Effects of grain boundary misorientation on radiation-induced solute segregation in proton irradiated 304 stainless steels

This paper describes the effects of the grain boundary misorientation on the radiation induced segregation (RIS) in proton irradiated 304 stainless steels. Experimentally, four test conditions were used for the 304 stainless steel specimens: (1) As-received (AR) with enriched Cr at grain boundary, (2) AR + 1 dpa proton irradiated at 450degreesC, (3) Thermal sensitized (SEN), and (4) SEN + 1 dpa proton irradiated at 450degreesC. Compared with no pre-enrichment condition, a delayed Cr depletion was found at grain boundaries in AR + I dpa specimens. After irradiation, the Cr concentration profile across grain boundaries became narrower and deeper in SEN + I dpa specimens. The degree of grain boundary segregation was observed to be higher at random boundaries than special boundaries.
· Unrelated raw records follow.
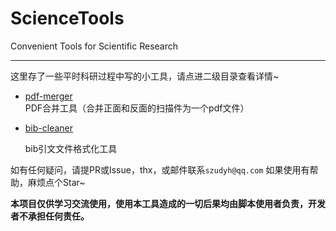 # ScienceTools
Convenient Tools for Scientific Research

---

这里存了一些平时科研过程中写的小工具，请点进二级目录查看详情~

- [pdf-merger](pdf-merger)  
  PDF合并工具（合并正面和反面的扫描件为一个pdf文件）
  
- [bib-cleaner](bib-cleaner)

  bib引文文件格式化工具



如有任何疑问，请提PR或Issue，thx，或邮件联系`szudyh@qq.com`
如果使用有帮助，麻烦点个Star~

**本项目仅供学习交流使用，使用本工具造成的一切后果均由脚本使用者负责，开发者不承担任何责任。**

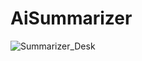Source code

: # AiSummarizer
 
![Summarizer_Desk](https://github.com/Albericoeduardo/AiSummarizer/assets/115420259/fb8b3dc2-e93b-454b-b533-204f0c120ddf)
In the case of SEN + I dpa specimens, the segregation cusps were observed at grain boundaries of Sigma3, Sigma9 and Sigma15, and the Cr segregation levels at special boundaries were increasing with Sigma for value up to Sigma = 15. Theoretically, a simple rate equation model with modified boundary conditions, which were related to the grain boundary diffusion of defects and the densities of the grain boundary dislocations, was developed for RIS at boundaries with different Sigma and Deltatheta. The model calculations showed that the RIS model with modified boundary conditions could predict clearly the same trend as that of experiments, in which the Cr depletion levels at special boundaries in irradiated 304 stainless steels were increasing with Sigma. The model calculations also showed that the widths of the segregation cusps were decreasing with increasing Sigma.